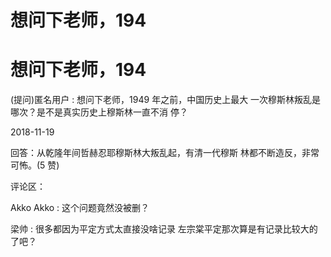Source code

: # 想问下老师，194

# 想问下老师，194

(提问)匿名用户 : 想问下老师，1949 年之前，中国历史上最大 一次穆斯林叛乱是哪次？是不是真实历史上穆斯林一直不消 停？

2018-11-19

回答：从乾隆年间哲赫忍耶穆斯林大叛乱起，有清一代穆斯 林都不断造反，非常可怖。(5 赞)

评论区：

Akko Akko : 这个问题竟然没被删？

梁帅 : 很多都因为平定方式太直接没啥记录 左宗棠平定那次算是有记录比较大的了吧？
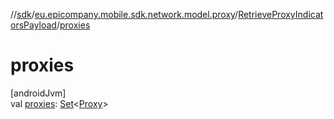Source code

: //[sdk](../../../index.md)/[eu.epicompany.mobile.sdk.network.model.proxy](../index.md)/[RetrieveProxyIndicatorsPayload](index.md)/[proxies](proxies.md)

# proxies

[androidJvm]\
val [proxies](proxies.md): [Set](https://kotlinlang.org/api/latest/jvm/stdlib/kotlin.collections/-set/index.html)&lt;[Proxy](../-proxy/index.md)&gt;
========
### INSTRUCTIONS TO FOLLOW
Where a line contains "(提问)匿名用户 : 想问下老师，1949", begin there and transcribe every line through the last one of the records above, exactly and with no pictures.

### SOLUTION FOR THIS PROBLEM
(提问)匿名用户 : 想问下老师，1949 年之前，中国历史上最大 一次穆斯林叛乱是哪次？是不是真实历史上穆斯林一直不消 停？

2018-11-19

回答：从乾隆年间哲赫忍耶穆斯林大叛乱起，有清一代穆斯 林都不断造反，非常可怖。(5 赞)

评论区：

Akko Akko : 这个问题竟然没被删？

梁帅 : 很多都因为平定方式太直接没啥记录 左宗棠平定那次算是有记录比较大的了吧？
Source code

: //[sdk](../../../index.md)/[eu.epicompany.mobile.sdk.network.model.proxy](../index.md)/[RetrieveProxyIndicatorsPayload](index.md)/[proxies](proxies.md)

# proxies

[androidJvm]\
val [proxies](proxies.md): [Set](https://kotlinlang.org/api/latest/jvm/stdlib/kotlin.collections/-set/index.html)&lt;[Proxy](../-proxy/index.md)&gt;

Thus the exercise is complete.